Un grupo de investigadores norteamericanos de la Facultad de Medicina de la Loyola University, en Chicago, partieron hace tiempo de una hipótesis: las tasas de enfermedad renal en fase terminal aumentaron tras la intriducción del jarabe de maíz en la dieta norteamericana. Las bebidas endulzadas con azúcar, los refrescos, son una fuente primaria de fructosa. Construyeron su hipótesis de que el consumo de refresco azucarado está asociado a la albuminuria, un marcador de la enfermedad renal.

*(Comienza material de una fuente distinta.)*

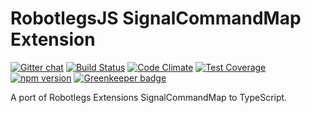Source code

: RobotlegsJS SignalCommandMap Extension
===

[![Gitter chat](https://badges.gitter.im/RobotlegsJS/RobotlegsJS.svg)](https://gitter.im/RobotlegsJS/RobotlegsJS)
[![Build Status](https://secure.travis-ci.org/RobotlegsJS/RobotlegsJS-SignalCommandMap.svg?branch=master)](https://travis-ci.org/RobotlegsJS/RobotlegsJS-SignalCommandMap)
[![Code Climate](https://codeclimate.com/github/RobotlegsJS/RobotlegsJS-SignalCommandMap/badges/gpa.svg)](https://codeclimate.com/github/RobotlegsJS/RobotlegsJS-SignalCommandMap)
[![Test Coverage](https://codeclimate.com/github/RobotlegsJS/RobotlegsJS-SignalCommandMap/badges/coverage.svg)](https://codeclimate.com/github/RobotlegsJS/RobotlegsJS-SignalCommandMap/coverage)
[![npm version](https://badge.fury.io/js/%40robotlegsjs%2Fsignalcommandmap.svg)](https://badge.fury.io/js/%40robotlegsjs%2Fsignalcommandmap)
[![Greenkeeper badge](https://badges.greenkeeper.io/GoodgameStudios/RobotlegsJS-SignalCommandMap.svg)](https://greenkeeper.io/)

A port of Robotlegs Extensions SignalCommandMap to TypeScript.
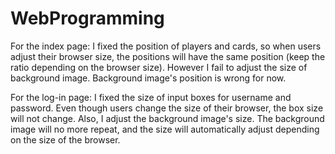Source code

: # WebProgramming
For the index page: I fixed the position of players and cards, so when users adjust their browser size, the positions will have the same position (keep the ratio depending on the browser size). However I fail to adjust the size of background image. Background image's position is wrong for now.

For the log-in page: I fixed the size of input boxes for username and password. Even though users change the size of their browser, the box size will not change. Also, I adjust the background image's size. The background image will no more repeat, and the size will automatically adjust depending on the size of the browser.

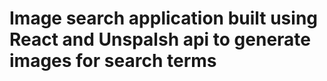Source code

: # Image search application built using React and Unspalsh api to generate images for search terms 



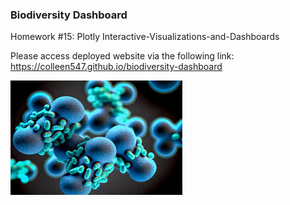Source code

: ### Biodiversity Dashboard

Homework #15: Plotly Interactive-Visualizations-and-Dashboards

Please access deployed website via the following link: https://colleen547.github.io/biodiversity-dashboard

![1-Logo](Images/Germ_Disease.png)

Los resultados, publicados el pasado lunes en PLOS One sugieren que "el consumo de refresco azucarado puede estar asociada con daño renal, aunque la ingesta moderada de un, o menos, refrescos diarios no parece ser perjudicial". Los autores, coordinados por David Shoham, del Departamento de Medicina Preventiva y Epidemiiología, reconocen que son necesarios estudios adicionales necesarios para evaluar si el incremento del riesgo es atribuible al HFCS en sí mismo, a la ingesta excesiva de azúcar, o a la suma de varios factores.

Los datos, de una muestra de 9.350 sujetos, fueron extraídos de la Dirección Nacional de Salud y Nutrición. "Hemos encontrado una asociación entre bebidas gaseosas azucaradas y albuminuria, que es un marcador temprano del daño renal. Para nuestro conocimiento, este es el primer informe de una asociación de ese tipo", afirma el texto de la investigación. Según explican, "el hallazgo de la relación entre el consumo de refresco azucarado y la albuminuria es coherente con la hipótesis de que el HFCS está contribuyendo a la epidemia de la enfermedad renal". Además, el estudio probó que ni las bebidas sin azucar, o light, ni la ingesta moderada se asociaron con la albuminuria.